** Records to process follows **
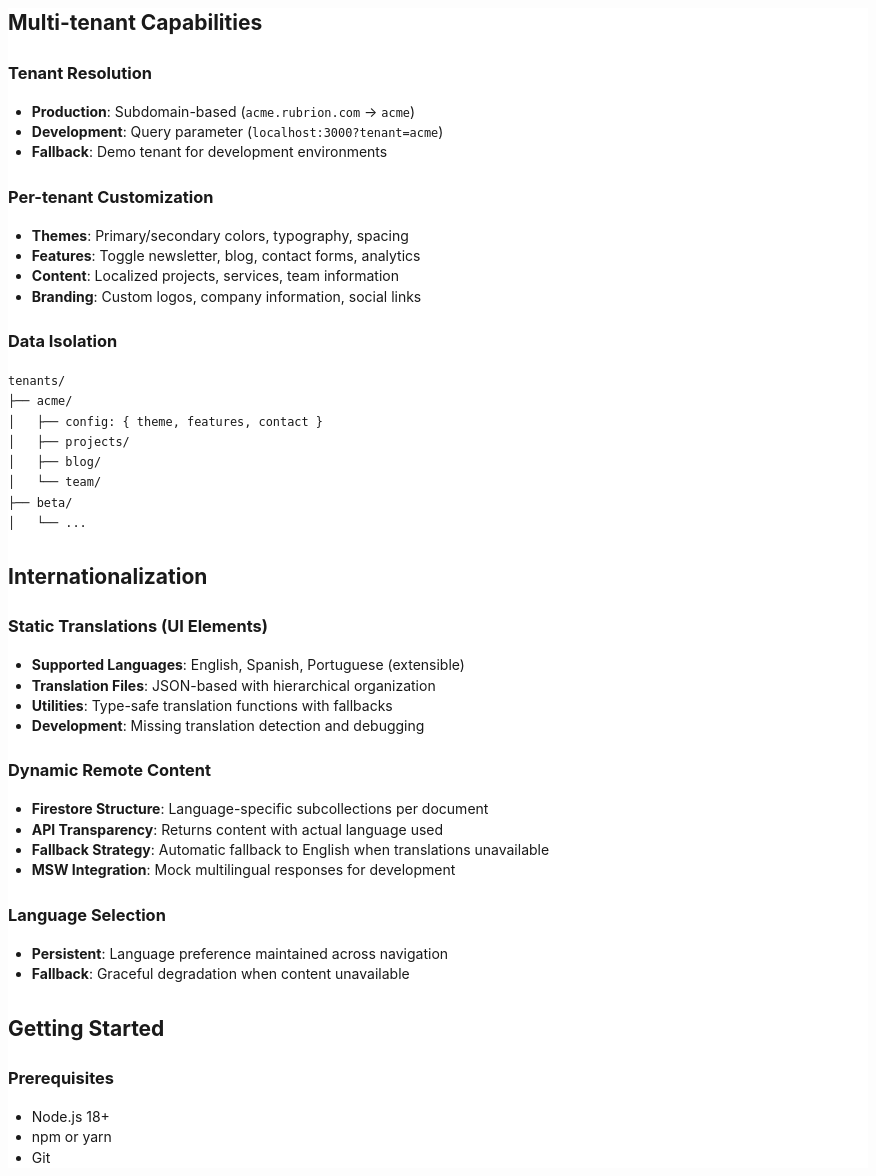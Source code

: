 ## Multi-tenant Capabilities

### Tenant Resolution
- **Production**: Subdomain-based (`acme.rubrion.com` → `acme`)
- **Development**: Query parameter (`localhost:3000?tenant=acme`)
- **Fallback**: Demo tenant for development environments

### Per-tenant Customization
- **Themes**: Primary/secondary colors, typography, spacing
- **Features**: Toggle newsletter, blog, contact forms, analytics
- **Content**: Localized projects, services, team information
- **Branding**: Custom logos, company information, social links

### Data Isolation
```
tenants/
├── acme/
│   ├── config: { theme, features, contact }
│   ├── projects/
│   ├── blog/
│   └── team/
├── beta/
│   └── ...
```

## Internationalization

### Static Translations (UI Elements)
- **Supported Languages**: English, Spanish, Portuguese (extensible)
- **Translation Files**: JSON-based with hierarchical organization
- **Utilities**: Type-safe translation functions with fallbacks
- **Development**: Missing translation detection and debugging

### Dynamic Remote Content
- **Firestore Structure**: Language-specific subcollections per document
- **API Transparency**: Returns content with actual language used
- **Fallback Strategy**: Automatic fallback to English when translations unavailable
- **MSW Integration**: Mock multilingual responses for development

### Language Selection
- **Persistent**: Language preference maintained across navigation
- **Fallback**: Graceful degradation when content unavailable

## Getting Started

### Prerequisites
- Node.js 18+ 
- npm or yarn
- Git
** End of Records to process **
> [Problem to work on]: Print all entries exactly. The images do not belong in the copy.

> [Output]:
Source code

: ## Multi-tenant Capabilities

### Tenant Resolution
- **Production**: Subdomain-based (`acme.rubrion.com` → `acme`)
- **Development**: Query parameter (`localhost:3000?tenant=acme`)
- **Fallback**: Demo tenant for development environments

### Per-tenant Customization
- **Themes**: Primary/secondary colors, typography, spacing
- **Features**: Toggle newsletter, blog, contact forms, analytics
- **Content**: Localized projects, services, team information
- **Branding**: Custom logos, company information, social links

### Data Isolation
```
tenants/
├── acme/
│   ├── config: { theme, features, contact }
│   ├── projects/
│   ├── blog/
│   └── team/
├── beta/
│   └── ...
```

## Internationalization

### Static Translations (UI Elements)
- **Supported Languages**: English, Spanish, Portuguese (extensible)
- **Translation Files**: JSON-based with hierarchical organization
- **Utilities**: Type-safe translation functions with fallbacks
- **Development**: Missing translation detection and debugging

### Dynamic Remote Content
- **Firestore Structure**: Language-specific subcollections per document
- **API Transparency**: Returns content with actual language used
- **Fallback Strategy**: Automatic fallback to English when translations unavailable
- **MSW Integration**: Mock multilingual responses for development

### Language Selection
- **Persistent**: Language preference maintained across navigation
- **Fallback**: Graceful degradation when content unavailable

## Getting Started

### Prerequisites
- Node.js 18+ 
- npm or yarn
- Git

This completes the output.